Reform: Enjoy it while you can

Brenig Davies
For most of its short political life, and that of the parties that came before it, from the UKIP to the Brexit Party, Reform UK has functioned as a warning to the British establishment. Now, increasingly, it risks becoming part of that same system.
The local elections of 2025 and 2026 marked an important shift. Reform moved beyond protest politics and began to look like a serious party. Hundreds of council seats were secured, and authorities fell under Reform control.
A movement once dismissed as little more than a limited political vehicle, and a private company built around narrow objectives, began presenting itself as a serious force capable of reshaping the British right.
Yet success in opposition can quickly become a burden in government because winning popular protest votes is one thing, but governing is another.
The real question facing Reform may not be whether it can continue performing strongly in local elections, but whether the transition from insurgency to administration ultimately weakens its chances of winning a general election.
Political history suggests that movements built on disruption and seductive answers to complex social problems often struggle once they inherit responsibility.

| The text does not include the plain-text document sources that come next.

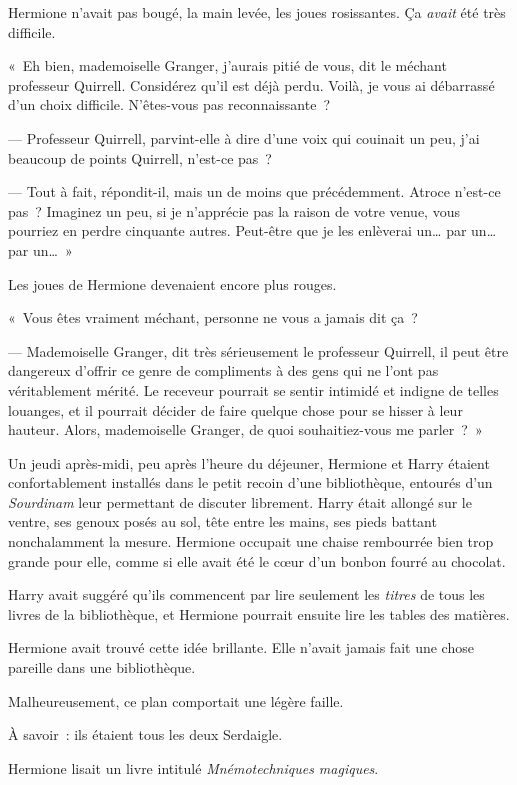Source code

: Hermione n'avait pas bougé, la main levée, les joues rosissantes. Ça \emph{avait} été très difficile.

«~Eh bien, mademoiselle Granger, j'aurais pitié de vous, dit le méchant professeur Quirrell. Considérez qu'il est déjà perdu. Voilà, je vous ai débarrassé d'un choix difficile. N'êtes-vous pas reconnaissante~?

--- Professeur Quirrell, parvint-elle à dire d'une voix qui couinait un peu, j'ai beaucoup de points Quirrell, n'est-ce pas~?

--- Tout à fait, répondit-il, mais un de moins que précédemment. Atroce n'est-ce pas~? Imaginez un peu, si je n'apprécie pas la raison de votre venue, vous pourriez en perdre cinquante autres. Peut-être que je les enlèverai un… par un… par un…~»

Les joues de Hermione devenaient encore plus rouges.

«~Vous êtes vraiment méchant, personne ne vous a jamais dit ça~?

--- Mademoiselle Granger, dit très sérieusement le professeur Quirrell, il peut être dangereux d'offrir ce genre de compliments à des gens qui ne l'ont pas véritablement mérité. Le receveur pourrait se sentir intimidé et indigne de telles louanges, et il pourrait décider de faire quelque chose pour se hisser à leur hauteur. Alors, mademoiselle Granger, de quoi souhaitiez-vous me parler~?~»

\later

Un jeudi après-midi, peu après l'heure du déjeuner, Hermione et Harry étaient confortablement installés dans le petit recoin d'une bibliothèque, entourés d'un \emph{Sourdinam} leur permettant de discuter librement. Harry était allongé sur le ventre, ses genoux posés au sol, tête entre les mains, ses pieds battant nonchalamment la mesure. Hermione occupait une chaise rembourrée bien trop grande pour elle, comme si elle avait été le cœur d'un bonbon fourré au chocolat.

Harry avait suggéré qu'ils commencent par lire seulement les \emph{titres} de tous les livres de la bibliothèque, et Hermione pourrait ensuite lire les tables des matières.

Hermione avait trouvé cette idée brillante. Elle n'avait jamais fait une chose pareille dans une bibliothèque.

Malheureusement, ce plan comportait une légère faille.

À savoir~: ils étaient tous les deux Serdaigle.

Hermione lisait un livre intitulé \emph{Mnémotechniques magiques}.

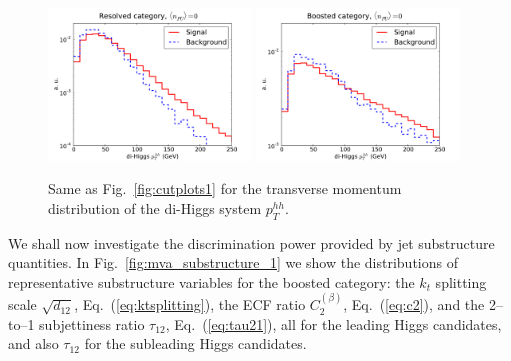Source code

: \begin{figure}[t]
\begin{center}
  \includegraphics[width=0.48\textwidth]{plots/pt_HH_C2_res_noPU.pdf}
  \includegraphics[width=0.48\textwidth]{plots/pt_HH_C2_bst_noPU.pdf}
  \caption{\small Same as Fig.~\ref{fig:cutplots1} for the transverse momentum
    distribution of the di-Higgs system $p_T^{hh}$.
}
\label{fig:pthh}
\end{center}
\end{figure}

We shall now investigate the discrimination power
provided by jet substructure
quantities.
%
In Fig.~\ref{fig:mva_substructure_1}
we show the distributions of representative
 substructure variables for the boosted category: the
$k_t$ splitting scale $\sqrt{d_{12}}$, Eq.~(\ref{eq:ktsplitting}), 
the ECF ratio $C_2^{(\beta)}$,
Eq.~(\ref{eq:c2}), and
the 2--to--1 subjettiness ratio $\tau_{12}$, Eq.~(\ref{eq:tau21}),
all for the leading
Higgs candidates, and also $\tau_{12}$ for the subleading
Higgs candidates.

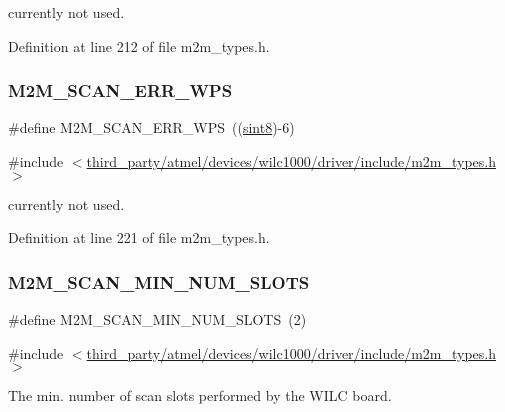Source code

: currently not used. 

Definition at line 212 of file m2m\+\_\+types.\+h.

\mbox{\label{group__WlanDefines_ga46a2ed245a4ee742b0c9dcdf26825025}} 
\subsubsection{\texorpdfstring{M2\+M\+\_\+\+S\+C\+A\+N\+\_\+\+E\+R\+R\+\_\+\+W\+PS}{M2M\_SCAN\_ERR\_WPS}}
{\footnotesize\ttfamily \#define M2\+M\+\_\+\+S\+C\+A\+N\+\_\+\+E\+R\+R\+\_\+\+W\+PS~((\hyperlink{group__DataT_gae35f10ffd0ac8dd2bc3e794da9bdfbc7}{sint8})-\/6)}



{\ttfamily \#include $<$\hyperlink{m2m__types_8h}{third\+\_\+party/atmel/devices/wilc1000/driver/include/m2m\+\_\+types.\+h}$>$}

currently not used. 

Definition at line 221 of file m2m\+\_\+types.\+h.

\mbox{\label{group__WlanDefines_gac12991014d0b3fa80110e85b07235e4d}} 
\subsubsection{\texorpdfstring{M2\+M\+\_\+\+S\+C\+A\+N\+\_\+\+M\+I\+N\+\_\+\+N\+U\+M\+\_\+\+S\+L\+O\+TS}{M2M\_SCAN\_MIN\_NUM\_SLOTS}}
{\footnotesize\ttfamily \#define M2\+M\+\_\+\+S\+C\+A\+N\+\_\+\+M\+I\+N\+\_\+\+N\+U\+M\+\_\+\+S\+L\+O\+TS~(2)}



{\ttfamily \#include $<$\hyperlink{m2m__types_8h}{third\+\_\+party/atmel/devices/wilc1000/driver/include/m2m\+\_\+types.\+h}$>$}

The min. number of scan slots performed by the W\+I\+LC board. 

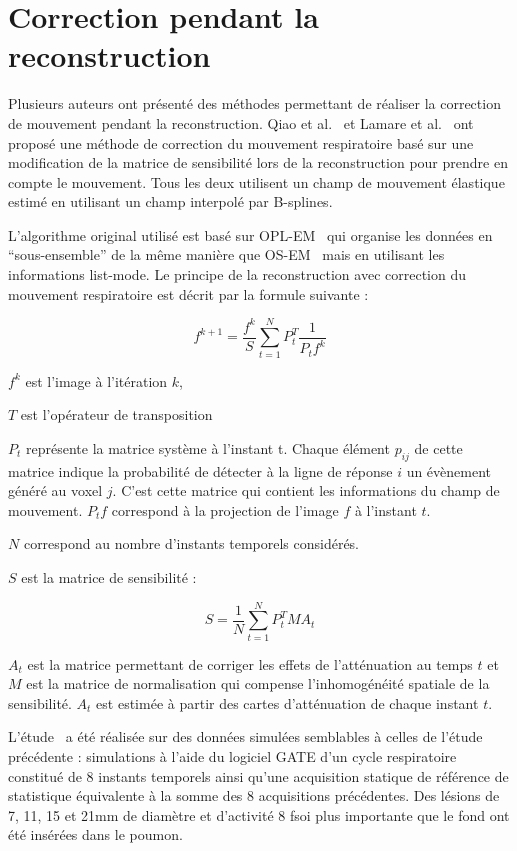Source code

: \section{Correction pendant la reconstruction}
\label{lab:CorrpendantRecon}
Plusieurs auteurs ont présenté des méthodes permettant de réaliser la correction de mouvement pendant la reconstruction. Qiao et al.~\cite{qiao2006motion} et Lamare et al.~\cite{lamare2007list} ont proposé une méthode de correction du mouvement respiratoire basé sur une modification de la matrice de sensibilité lors de la reconstruction pour prendre en compte le mouvement. Tous les deux utilisent un champ de mouvement élastique estimé en utilisant un champ interpolé par B-splines.

L'algorithme original utilisé est basé sur OPL-EM~\cite{reader2002one} qui organise les données en ``sous-ensemble'' de la même manière que OS-EM~\cite{hudson1994accelerated} mais en utilisant les informations list-mode. Le principe de la reconstruction avec correction du mouvement respiratoire est décrit par la formule suivante :

\label{lab:corrMatSyst}
\begin{equation}
 f^{k+1}=\frac{f^k}{S} \sum_{t=1}^{N} P_t^T \frac{1}{P_t f^k} 
\end{equation}

$f^k$ est l'image à l'itération $k$,

$T$ est l'opérateur de transposition

$P_t$ représente la matrice système à l'instant t. Chaque élément $p_{ij}$ de cette matrice indique la probabilité de détecter à la ligne de réponse $i$ un évènement généré au voxel $j$. C'est cette matrice qui contient les informations du champ de mouvement. $P_t f$ correspond à la projection de l'image $f$ à l'instant $t$.  

$N$ correspond au nombre d'instants temporels considérés.

$S$ est la matrice de sensibilité :

\begin{equation}
 S=\frac{1}{N} \sum_{t=1}^{N} P_t^T M A_t 
\end{equation}

 $A_t$ est la matrice permettant de corriger les effets de l'atténuation au temps $t$ et $M$ est la matrice de normalisation qui compense l'inhomogénéité spatiale de la sensibilité. $A_t$ est estimée à partir des cartes d'atténuation de chaque instant $t$.

L'étude~\cite{lamare2007list} a été réalisée sur des données simulées semblables à celles de l'étude précédente : simulations à l'aide du logiciel GATE d'un cycle respiratoire constitué de 8 instants temporels ainsi qu'une acquisition statique de référence de statistique équivalente à la somme des 8 acquisitions précédentes. Des lésions de 7, 11, 15 et 21mm de diamètre et d'activité 8 fsoi plus importante que le fond ont été insérées dans le poumon.
 
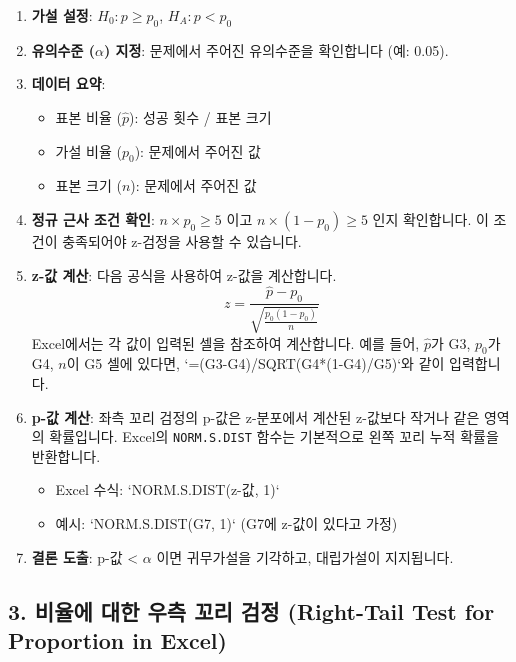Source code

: \documentclass[11pt,a4paper]{article}
\begin{document}
\begin{enumerate}
    \item \textbf{가설 설정}: $H_0: p \ge p_0$, $H_A: p < p_0$
    \item \textbf{유의수준 ($\alpha$) 지정}: 문제에서 주어진 유의수준을 확인합니다 (예: 0.05).
    \item \textbf{데이터 요약}:
    \begin{itemize}
        \item 표본 비율 ($\hat{p}$): 성공 횟수 / 표본 크기
        \item 가설 비율 ($p_0$): 문제에서 주어진 값
        \item 표본 크기 ($n$): 문제에서 주어진 값
    \end{itemize}
    \item \textbf{정규 근사 조건 확인}: $n \times p_0 \ge 5$ 이고 $n \times (1 - p_0) \ge 5$ 인지 확인합니다. 이 조건이 충족되어야 z-검정을 사용할 수 있습니다.
    \item \textbf{z-값 계산}: 다음 공식을 사용하여 z-값을 계산합니다.
    $$z = \frac{\hat{p} - p_0}{\sqrt{\frac{p_0(1-p_0)}{n}}}$$
    Excel에서는 각 값이 입력된 셀을 참조하여 계산합니다. 예를 들어, $\hat{p}$가 G3, $p_0$가 G4, $n$이 G5 셀에 있다면, `=(G3-G4)/SQRT(G4*(1-G4)/G5)`와 같이 입력합니다.
    \item \textbf{p-값 계산}: 좌측 꼬리 검정의 p-값은 z-분포에서 계산된 z-값보다 작거나 같은 영역의 확률입니다. Excel의 \texttt{NORM.S.DIST} 함수는 기본적으로 왼쪽 꼬리 누적 확률을 반환합니다.
    \begin{itemize}
        \item Excel 수식: `NORM.S.DIST(z-값, 1)`
        \item 예시: `NORM.S.DIST(G7, 1)` (G7에 z-값이 있다고 가정)
    \end{itemize}
    \item \textbf{결론 도출}: p-값 < $\alpha$ 이면 귀무가설을 기각하고, 대립가설이 지지됩니다.
\end{enumerate}

\subsection*{3. 비율에 대한 우측 꼬리 검정 (Right-Tail Test for Proportion in Excel)}
\end{document}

Britain is not alone in this regard. Across Europe, insurgent parties have risen rapidly by presenting themselves as alternatives to stagnant systems, only to discover that governing is far more difficult than campaigning.
In countries such as Greece, Italy and Spain, anti-establishment movements surged in the polls before losing momentum once confronted by the realities of power, compromise, and internal division. The politics differed, but the pressures were broadly analogous.

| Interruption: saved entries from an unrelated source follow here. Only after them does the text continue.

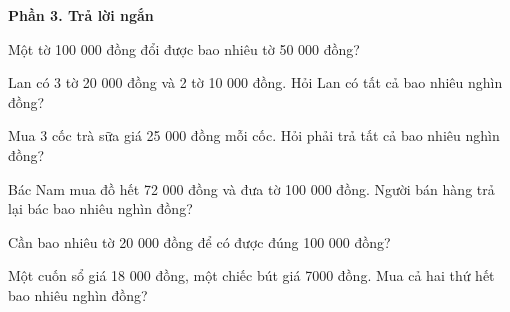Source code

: \textbf{Phần 3. Trả lời ngắn}

\begin{ex} %
Một tờ 100 000 đồng đổi được bao nhiêu tờ 50 000 đồng?
\end{ex}

\begin{ex} %
Lan có 3 tờ 20 000 đồng và 2 tờ 10 000 đồng. Hỏi Lan có tất cả bao nhiêu nghìn đồng?
\end{ex}

\begin{ex} %
Mua 3 cốc trà sữa giá 25 000 đồng mỗi cốc. Hỏi phải trả tất cả bao nhiêu nghìn đồng?
\end{ex}

\begin{ex} %
Bác Nam mua đồ hết 72 000 đồng và đưa tờ 100 000 đồng. Người bán hàng trả lại bác bao nhiêu nghìn đồng?
\end{ex}

\begin{ex} %
Cần bao nhiêu tờ 20 000 đồng để có được đúng 100 000 đồng?
\end{ex}

\begin{ex} %
Một cuốn sổ giá 18 000 đồng, một chiếc bút giá 7000 đồng. Mua cả hai thứ hết bao nhiêu nghìn đồng?
\end{ex}
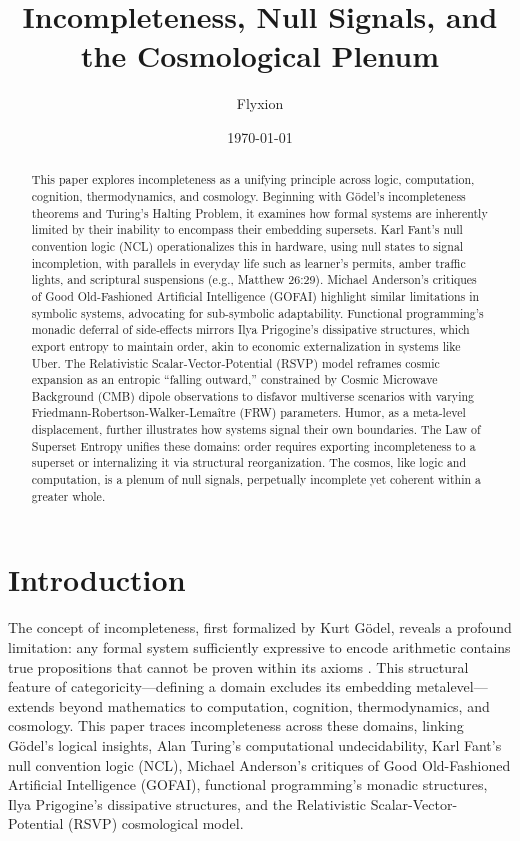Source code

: \documentclass{article}
\begin{document}
\title{Incompleteness, Null Signals, and the Cosmological Plenum}
\author{Flyxion}
\date{\today}
\maketitle

\begin{abstract}
This paper explores incompleteness as a unifying principle across logic, computation, cognition, thermodynamics, and cosmology. Beginning with G\"{o}del's incompleteness theorems and Turing's Halting Problem, it examines how formal systems are inherently limited by their inability to encompass their embedding supersets. Karl Fant's null convention logic (NCL) operationalizes this in hardware, using null states to signal incompletion, with parallels in everyday life such as learner's permits, amber traffic lights, and scriptural suspensions (e.g., Matthew 26:29). Michael Anderson's critiques of Good Old-Fashioned Artificial Intelligence (GOFAI) highlight similar limitations in symbolic systems, advocating for sub-symbolic adaptability. Functional programming's monadic deferral of side-effects mirrors Ilya Prigogine's dissipative structures, which export entropy to maintain order, akin to economic externalization in systems like Uber. The Relativistic Scalar-Vector-Potential (RSVP) model reframes cosmic expansion as an entropic ``falling outward,'' constrained by Cosmic Microwave Background (CMB) dipole observations to disfavor multiverse scenarios with varying Friedmann-Robertson-Walker-Lema\^{i}tre (FRW) parameters. Humor, as a meta-level displacement, further illustrates how systems signal their own boundaries. The Law of Superset Entropy unifies these domains: order requires exporting incompleteness to a superset or internalizing it via structural reorganization. The cosmos, like logic and computation, is a plenum of null signals, perpetually incomplete yet coherent within a greater whole.
\end{abstract}

\section{Introduction}
\label{sec:intro}
The concept of incompleteness, first formalized by Kurt G\"{o}del, reveals a profound limitation: any formal system sufficiently expressive to encode arithmetic contains true propositions that cannot be proven within its axioms \citep{godel1931}. This structural feature of categoricity---defining a domain excludes its embedding metalevel---extends beyond mathematics to computation, cognition, thermodynamics, and cosmology. This paper traces incompleteness across these domains, linking G\"{o}del's logical insights, Alan Turing's computational undecidability, Karl Fant's null convention logic (NCL), Michael Anderson's critiques of Good Old-Fashioned Artificial Intelligence (GOFAI), functional programming's monadic structures, Ilya Prigogine's dissipative structures, and the Relativistic Scalar-Vector-Potential (RSVP) cosmological model.
\end{document}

Supporters see Reform’s rise as the beginning of a wider realignment. Critics see something more worrying, not merely a rejection of Westminster, but a growing hostility toward many of the assumptions and institutions that have shaped British public life for decades.
Movements that thrive on opposition often struggle when asked to run the very systems they spent years attacking.
Clarity
Campaigning rewards clarity, anger, and emotional force, while government is slower, untidier, and less forgiving. The energy that unsettles political systems in opposition can dissipate quickly once confronted with the practical demands of administration.

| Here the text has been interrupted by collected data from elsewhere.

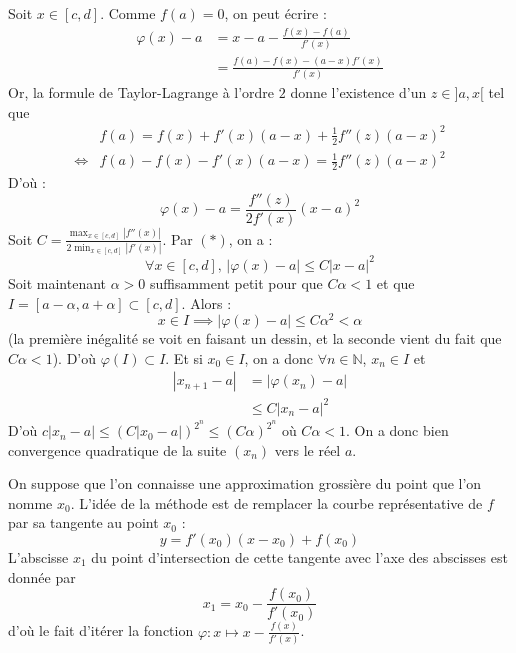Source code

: 	\begin{demonstration}
		Soit $x \in [c, d]$. Comme $f(a) = 0$, on peut écrire :
		\begin{align*}
			\varphi(x) - a &= x - a - \frac{f(x) - f(a)}{f'(x)} \\
			&= \frac{f(a) - f(x) - (a-x)f'(x)}{f'(x)}
		\end{align*}
		Or, la formule de Taylor-Lagrange à l'ordre $2$ donne l'existence d'un $z \in ]a, x[$ tel que
		\begin{align*}
			&f(a) = f(x) + f'(x)(a-x) + \frac{1}{2} f''(z)(a-x)^2 \\
			\iff& f(a) - f(x) - f'(x)(a-x)  = \frac{1}{2} f''(z)(a-x)^2
		\end{align*}
		D'où :
		\[ \varphi(x) - a = \frac{f''(z)}{2f'(x)}(x-a)^2 \tag{$*$} \]
		Soit $C = \frac{\max_{x \in [c, d]} |f''(x)|}{2\min_{x \in [c, d]} |f'(x)|}$. Par $(*)$, on a :
		\[ \forall x \in [c, d], \, |\varphi(x)-a| \leq C |x-a|^2 \]
		Soit maintenant $\alpha > 0$ suffisamment petit pour que $C\alpha < 1$ et que $I = [a - \alpha, a + \alpha] \subset [c, d]$. Alors :
		\[ x \in I \implies |\varphi(x) - a| \leq C\alpha^2 < \alpha \]
		(la première inégalité se voit en faisant un dessin, et la seconde vient du fait que $C\alpha < 1$). D'où $\varphi(I) \subset I$. Et si $x_0 \in I$, on a donc $\forall n \in \mathbb{N}$, $x_n \in I$ et
		\begin{align*}
			|x_{n+1} - a| &= |\varphi(x_n) - a| \\
			&\leq C |x_n - a|^2
		\end{align*}
		D'où $c |x_n - a| \leq (C |x_0 - a|)^{2^n} \leq (C \alpha)^{2^n}$ où $C \alpha < 1$. On a donc bien convergence quadratique de la suite $(x_n)$ vers le réel $a$.
	\end{demonstration}


	\begin{remark}
		On suppose que l'on connaisse une approximation grossière du point que l'on nomme $x_0$.
		L'idée de la méthode est de remplacer la courbe représentative de $f$ par sa tangente au point $x_0$ :
		\[ y = f'(x_0)(x-x_0) + f(x_0) \]
		L'abscisse $x_1$ du point d'intersection de cette tangente avec l'axe des abscisses est donnée par
		\[ x_1 = x_0 - \frac{f(x_0)}{f'(x_0)} \]
		d'où le fait d'itérer la fonction $\varphi : x \mapsto x - \frac{f(x)}{f'(x)}$.
	\end{remark}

Its support is driven less by a coherent governing philosophy than by frustration with the direction of British politics: immigration, net-zero policies, distrust of Westminster and deep disillusionment with both Labour and the Conservatives.
For many voters, Reform functions less as an ideological movement than as a vehicle for political discontent.
So, there are contradictions within that coalition. Reform performs strongly in areas marked by economic insecurity, ill health, and significant reliance on public services. Many of its voters are not necessarily hostile to the welfare state itself so much as to how they believe it runs and who receives help from it.
This sits awkwardly beside Reform’s intention to reduce the size of the state.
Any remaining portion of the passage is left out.